Copy each line below as it stands, but skip any picture it contains.

-=-=-=-=-

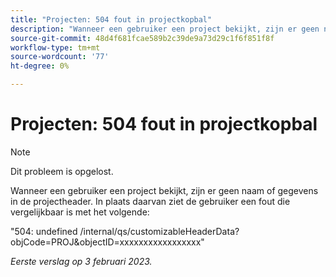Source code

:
 ```yaml
---
title: "Projecten: 504 fout in projectkopbal"
description: "Wanneer een gebruiker een project bekijkt, zijn er geen naam of gegevens in de projectkopbal. In plaats daarvan ziet de gebruiker een fout."
source-git-commit: 48d4f681fcae589b2c39de9a73d29c1f6f851f8f
workflow-type: tm+mt
source-wordcount: '77'
ht-degree: 0%

---
```



# Projecten: 504 fout in projectkopbal

>[!NOTE]
>
>Dit probleem is opgelost.

Wanneer een gebruiker een project bekijkt, zijn er geen naam of gegevens in de projectheader. In plaats daarvan ziet de gebruiker een fout die vergelijkbaar is met het volgende:

&quot;504: undefined /internal/qs/customizableHeaderData?objCode=PROJ&amp;objectID=xxxxxxxxxxxxxxxxx&quot;

_Eerste verslag op 3 februari 2023._

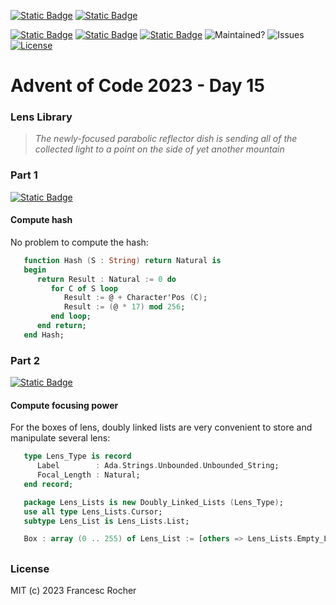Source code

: [![Static Badge](https://img.shields.io/badge/Advent_of_Ada-Coding_for_a_cause-darkviolet?style=for-the-badge)](https://blog.adacore.com/announcing-advent-of-ada-2023-coding-for-a-cause)
[![Static Badge](https://img.shields.io/badge/Posted_To-Forum_Ada_Lang-darkcyan?style=for-the-badge)](https://forum.ada-lang.io/t/charity-advent-of-ada-spark-2023-submissions)

[![Static Badge](https://img.shields.io/badge/AoC_2023-Day_15-blue)](https://adventofcode.com/2023/day/15)
[![Static Badge](https://img.shields.io/badge/Ada-2022-blue)](https://ada-lang.io/docs/arm)
[![Static Badge](https://img.shields.io/badge/Build_with-Alire-blue)](https://alire.ada.dev/)
![Maintained?](https://img.shields.io/badge/Maintained%3F-yes-33aa33)
![Issues](https://img.shields.io/github/issues/rocher/advent-of-code.svg?label=Issues&color=grey)
[![License](https://img.shields.io/github/license/rocher/advent-of-code.svg?label=License&color=blue)](https://github.com/rocher/advent-of-code/blob/main/LICENSE)

##
# Advent of Code 2023 - Day 15

### Lens Library

> *The newly-focused parabolic reflector dish is sending all of the collected
> light to a point on the side of yet another mountain*

### Part 1
[![Static Badge](https://img.shields.io/badge/read-part__1.adb-blue)](src/part_1.adb)

#### Compute hash

No problem to compute the hash:

```ada
   function Hash (S : String) return Natural is
   begin
      return Result : Natural := 0 do
         for C of S loop
            Result := @ + Character'Pos (C);
            Result := (@ * 17) mod 256;
         end loop;
      end return;
   end Hash;
```

### Part 2
[![Static Badge](https://img.shields.io/badge/read-part__2.adb-blue)](src/part_2.adb)

#### Compute focusing power

For the boxes of lens, doubly linked lists are very convenient to store and
manipulate several lens:

```ada
   type Lens_Type is record
      Label        : Ada.Strings.Unbounded.Unbounded_String;
      Focal_Length : Natural;
   end record;

   package Lens_Lists is new Doubly_Linked_Lists (Lens_Type);
   use all type Lens_Lists.Cursor;
   subtype Lens_List is Lens_Lists.List;

   Box : array (0 .. 255) of Lens_List := [others => Lens_Lists.Empty_List];
```

##
### License
MIT (c) 2023 Francesc Rocher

-=-=-=-=-

TASK RESULT:
Source code

:
 ```yaml
---
title: "Projecten: 504 fout in projectkopbal"
description: "Wanneer een gebruiker een project bekijkt, zijn er geen naam of gegevens in de projectkopbal. In plaats daarvan ziet de gebruiker een fout."
source-git-commit: 48d4f681fcae589b2c39de9a73d29c1f6f851f8f
workflow-type: tm+mt
source-wordcount: '77'
ht-degree: 0%

---
```



# Projecten: 504 fout in projectkopbal

>[!NOTE]
>
>Dit probleem is opgelost.

Wanneer een gebruiker een project bekijkt, zijn er geen naam of gegevens in de projectheader. In plaats daarvan ziet de gebruiker een fout die vergelijkbaar is met het volgende:

&quot;504: undefined /internal/qs/customizableHeaderData?objCode=PROJ&amp;objectID=xxxxxxxxxxxxxxxxx&quot;

_Eerste verslag op 3 februari 2023._

Source code

: [![Static Badge](https://img.shields.io/badge/Advent_of_Ada-Coding_for_a_cause-darkviolet?style=for-the-badge)](https://blog.adacore.com/announcing-advent-of-ada-2023-coding-for-a-cause)
[![Static Badge](https://img.shields.io/badge/Posted_To-Forum_Ada_Lang-darkcyan?style=for-the-badge)](https://forum.ada-lang.io/t/charity-advent-of-ada-spark-2023-submissions)

[![Static Badge](https://img.shields.io/badge/AoC_2023-Day_15-blue)](https://adventofcode.com/2023/day/15)
[![Static Badge](https://img.shields.io/badge/Ada-2022-blue)](https://ada-lang.io/docs/arm)
[![Static Badge](https://img.shields.io/badge/Build_with-Alire-blue)](https://alire.ada.dev/)
![Maintained?](https://img.shields.io/badge/Maintained%3F-yes-33aa33)
![Issues](https://img.shields.io/github/issues/rocher/advent-of-code.svg?label=Issues&color=grey)
[![License](https://img.shields.io/github/license/rocher/advent-of-code.svg?label=License&color=blue)](https://github.com/rocher/advent-of-code/blob/main/LICENSE)

##
# Advent of Code 2023 - Day 15

### Lens Library

> *The newly-focused parabolic reflector dish is sending all of the collected
> light to a point on the side of yet another mountain*

### Part 1
[![Static Badge](https://img.shields.io/badge/read-part__1.adb-blue)](src/part_1.adb)

#### Compute hash

No problem to compute the hash:

```ada
   function Hash (S : String) return Natural is
   begin
      return Result : Natural := 0 do
         for C of S loop
            Result := @ + Character'Pos (C);
            Result := (@ * 17) mod 256;
         end loop;
      end return;
   end Hash;
```

### Part 2
[![Static Badge](https://img.shields.io/badge/read-part__2.adb-blue)](src/part_2.adb)

#### Compute focusing power

For the boxes of lens, doubly linked lists are very convenient to store and
manipulate several lens:

```ada
   type Lens_Type is record
      Label        : Ada.Strings.Unbounded.Unbounded_String;
      Focal_Length : Natural;
   end record;

   package Lens_Lists is new Doubly_Linked_Lists (Lens_Type);
   use all type Lens_Lists.Cursor;
   subtype Lens_List is Lens_Lists.List;

   Box : array (0 .. 255) of Lens_List := [others => Lens_Lists.Empty_List];
```

##
### License
MIT (c) 2023 Francesc Rocher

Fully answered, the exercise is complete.